» **YOUR OBJECTIVE**:
Check each line of the data for the string "begin". Report how many have it, and give nothing else.

» **DATASET RECORDS**:
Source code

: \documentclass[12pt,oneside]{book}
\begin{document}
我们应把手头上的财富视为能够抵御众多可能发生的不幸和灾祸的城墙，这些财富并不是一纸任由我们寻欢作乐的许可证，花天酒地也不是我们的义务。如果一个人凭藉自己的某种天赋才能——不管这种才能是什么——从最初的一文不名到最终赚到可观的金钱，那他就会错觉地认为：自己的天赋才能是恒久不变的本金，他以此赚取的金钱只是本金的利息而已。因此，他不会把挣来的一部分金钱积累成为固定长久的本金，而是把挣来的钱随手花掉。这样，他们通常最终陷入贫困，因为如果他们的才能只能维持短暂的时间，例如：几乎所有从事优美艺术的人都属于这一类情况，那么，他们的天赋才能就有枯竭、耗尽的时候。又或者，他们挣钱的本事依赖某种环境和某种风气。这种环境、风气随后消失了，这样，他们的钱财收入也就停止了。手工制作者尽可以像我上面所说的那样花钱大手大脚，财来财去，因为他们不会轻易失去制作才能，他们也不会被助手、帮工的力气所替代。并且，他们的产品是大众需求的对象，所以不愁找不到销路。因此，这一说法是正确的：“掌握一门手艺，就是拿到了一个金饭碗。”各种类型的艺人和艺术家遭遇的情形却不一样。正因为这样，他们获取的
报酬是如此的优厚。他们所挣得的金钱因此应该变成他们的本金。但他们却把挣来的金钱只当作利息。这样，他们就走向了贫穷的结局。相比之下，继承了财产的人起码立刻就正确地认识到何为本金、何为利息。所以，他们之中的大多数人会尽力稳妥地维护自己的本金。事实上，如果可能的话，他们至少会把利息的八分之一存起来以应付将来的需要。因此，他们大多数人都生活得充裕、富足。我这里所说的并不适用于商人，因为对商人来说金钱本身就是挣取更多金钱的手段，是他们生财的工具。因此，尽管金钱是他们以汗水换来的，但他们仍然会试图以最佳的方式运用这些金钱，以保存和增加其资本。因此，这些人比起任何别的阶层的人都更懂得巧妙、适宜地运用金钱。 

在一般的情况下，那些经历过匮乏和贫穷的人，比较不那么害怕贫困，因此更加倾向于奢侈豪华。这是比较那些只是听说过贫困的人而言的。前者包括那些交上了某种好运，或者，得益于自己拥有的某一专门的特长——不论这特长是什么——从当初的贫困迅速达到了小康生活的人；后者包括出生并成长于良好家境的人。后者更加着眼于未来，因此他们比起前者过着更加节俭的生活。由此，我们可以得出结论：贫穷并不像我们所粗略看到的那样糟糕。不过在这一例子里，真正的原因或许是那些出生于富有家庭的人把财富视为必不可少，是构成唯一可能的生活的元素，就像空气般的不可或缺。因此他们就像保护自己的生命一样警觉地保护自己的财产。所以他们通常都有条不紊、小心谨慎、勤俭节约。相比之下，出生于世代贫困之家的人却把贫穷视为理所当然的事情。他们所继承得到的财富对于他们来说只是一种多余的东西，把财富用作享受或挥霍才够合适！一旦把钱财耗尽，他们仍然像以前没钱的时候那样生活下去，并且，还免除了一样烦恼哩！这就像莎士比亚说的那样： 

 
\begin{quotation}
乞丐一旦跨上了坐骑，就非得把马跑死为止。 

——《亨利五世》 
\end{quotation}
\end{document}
--
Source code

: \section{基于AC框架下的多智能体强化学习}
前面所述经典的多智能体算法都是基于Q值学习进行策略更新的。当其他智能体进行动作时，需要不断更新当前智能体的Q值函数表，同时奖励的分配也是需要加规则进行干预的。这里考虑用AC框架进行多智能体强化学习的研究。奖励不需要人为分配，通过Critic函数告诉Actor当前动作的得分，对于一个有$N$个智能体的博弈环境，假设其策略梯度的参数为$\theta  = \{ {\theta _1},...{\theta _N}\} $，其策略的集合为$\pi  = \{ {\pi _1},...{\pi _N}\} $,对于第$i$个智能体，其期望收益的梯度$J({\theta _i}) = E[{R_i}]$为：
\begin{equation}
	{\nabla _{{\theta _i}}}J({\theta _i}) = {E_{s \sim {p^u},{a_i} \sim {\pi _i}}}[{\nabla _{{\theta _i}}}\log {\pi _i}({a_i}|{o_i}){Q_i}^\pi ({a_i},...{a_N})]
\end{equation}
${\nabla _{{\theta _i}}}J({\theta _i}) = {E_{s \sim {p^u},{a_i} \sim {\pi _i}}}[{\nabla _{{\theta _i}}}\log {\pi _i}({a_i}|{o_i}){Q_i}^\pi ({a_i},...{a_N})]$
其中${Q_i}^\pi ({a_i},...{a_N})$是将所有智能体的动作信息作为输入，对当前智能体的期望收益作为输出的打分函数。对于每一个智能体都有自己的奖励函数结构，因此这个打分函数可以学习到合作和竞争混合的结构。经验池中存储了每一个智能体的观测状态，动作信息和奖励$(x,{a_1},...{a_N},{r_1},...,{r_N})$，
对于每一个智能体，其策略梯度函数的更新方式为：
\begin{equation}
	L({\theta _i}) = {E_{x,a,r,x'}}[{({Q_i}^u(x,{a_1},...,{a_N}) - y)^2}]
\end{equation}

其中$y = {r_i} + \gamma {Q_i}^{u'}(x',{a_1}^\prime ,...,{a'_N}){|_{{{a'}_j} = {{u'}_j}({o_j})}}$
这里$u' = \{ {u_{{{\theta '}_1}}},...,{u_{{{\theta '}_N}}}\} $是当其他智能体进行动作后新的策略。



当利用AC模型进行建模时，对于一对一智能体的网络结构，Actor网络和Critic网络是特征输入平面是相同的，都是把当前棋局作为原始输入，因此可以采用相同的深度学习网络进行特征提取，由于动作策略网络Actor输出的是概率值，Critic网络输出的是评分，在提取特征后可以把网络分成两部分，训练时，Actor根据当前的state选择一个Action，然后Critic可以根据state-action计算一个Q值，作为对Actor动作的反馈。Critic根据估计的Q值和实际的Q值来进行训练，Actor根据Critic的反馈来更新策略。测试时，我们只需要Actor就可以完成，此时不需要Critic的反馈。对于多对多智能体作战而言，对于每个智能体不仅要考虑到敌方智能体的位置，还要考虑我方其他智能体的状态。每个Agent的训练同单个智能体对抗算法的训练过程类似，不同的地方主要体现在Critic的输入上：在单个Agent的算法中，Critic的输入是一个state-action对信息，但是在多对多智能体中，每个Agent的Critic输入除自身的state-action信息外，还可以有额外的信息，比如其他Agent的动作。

» **EXERCISE RESULT**:
4